As more children become disconnected with nature, places like the Carbondale New School become increasingly important. Recent research backs up the school's long-standing commitment: contact with nature promotes healthier social behavior, lessens social dysfunction, helps alleviate stress and improves resilience.
Wilderness and nature-based experiences result in a range of benefits shown to improve a person's physical and mental health.
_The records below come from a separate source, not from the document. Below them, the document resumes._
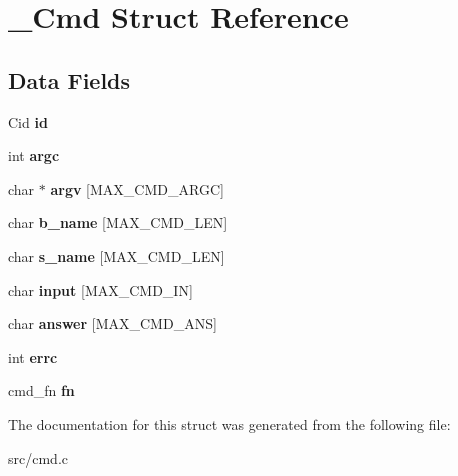 \hypertarget{struct__Cmd}{}\section{\+\_\+\+Cmd Struct Reference}
\label{struct__Cmd}
\subsection*{Data Fields}
\begin{DoxyCompactItemize}
\item 
\mbox{\label{struct__Cmd_a106b2045967078710623e3a5f401dde2}} 
Cid {\bfseries id}
\item 
\mbox{\label{struct__Cmd_af56ffa5c8c8f19251b15dc02a7eb352d}} 
int {\bfseries argc}
\item 
\mbox{\label{struct__Cmd_aaaa6f539ab5219743163ecb74138fe7a}} 
char $\ast$ {\bfseries argv} \mbox{[}M\+A\+X\+\_\+\+C\+M\+D\+\_\+\+A\+R\+GC\mbox{]}
\item 
\mbox{\label{struct__Cmd_adb97870a775bf9f9075d44420cb82439}} 
char {\bfseries b\+\_\+name} \mbox{[}M\+A\+X\+\_\+\+C\+M\+D\+\_\+\+L\+EN\mbox{]}
\item 
\mbox{\label{struct__Cmd_ac7a8c09e258cb2b2f63d179943616d08}} 
char {\bfseries s\+\_\+name} \mbox{[}M\+A\+X\+\_\+\+C\+M\+D\+\_\+\+L\+EN\mbox{]}
\item 
\mbox{\label{struct__Cmd_a3d023ded28ab2b9ec8daae3ebf1a3759}} 
char {\bfseries input} \mbox{[}M\+A\+X\+\_\+\+C\+M\+D\+\_\+\+IN\mbox{]}
\item 
\mbox{\label{struct__Cmd_a143c62700ed611e1ff0d70611c76fa55}} 
char {\bfseries answer} \mbox{[}M\+A\+X\+\_\+\+C\+M\+D\+\_\+\+A\+NS\mbox{]}
\item 
\mbox{\label{struct__Cmd_a4f3acf8cfdc67548121c1989765cbbcf}} 
int {\bfseries errc}
\item 
\mbox{\label{struct__Cmd_abfca5a0889206135702ed3e398079bad}} 
cmd\+\_\+fn {\bfseries fn}
\end{DoxyCompactItemize}


The documentation for this struct was generated from the following file\+:\begin{DoxyCompactItemize}
\item 
src/cmd.\+c\end{DoxyCompactItemize}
Studies have shown that time spent outdoors can reduce body fat, reduce anxiety, stress, improve self-esteem, promote positive changes in behavior, create an enhanced connection to nature and improve knowledge and skills acquisition.
Outdoor recreation can also benefit children with specific health issues, such as obesity and attention-deficit hyperactivity disorder.
The New School outdoor classroom is different by design: we give children the materials for constructive play, but the actual elements of play are produced by the kids themselves. Occasionally alone, but more frequently in pairs or trios--or all-out collaboration, as shown here--our students take the raw materials of play and assemble them. A log becomes a fulcrum, and a plank a seesaw. Or two logs support a board that serves as a table; shorter boards are serving trays, tree-cookies become plates spilling over with crabapples and greens, and suddenly we are in the midst of a feast. Such play frequently cuts across age groups: older kids assisting younger, smaller kids seeing their creative contributions sit side-by-side with those of older students. What are kids with daily exposure to this kind of activity going to take away from CNS? They are going to be self-directed, they are going to be imaginative problem-solvers, and they are going to know what it means to work as a team. In other words, they are going to be just about everything we want our kids to be, academically and otherwise.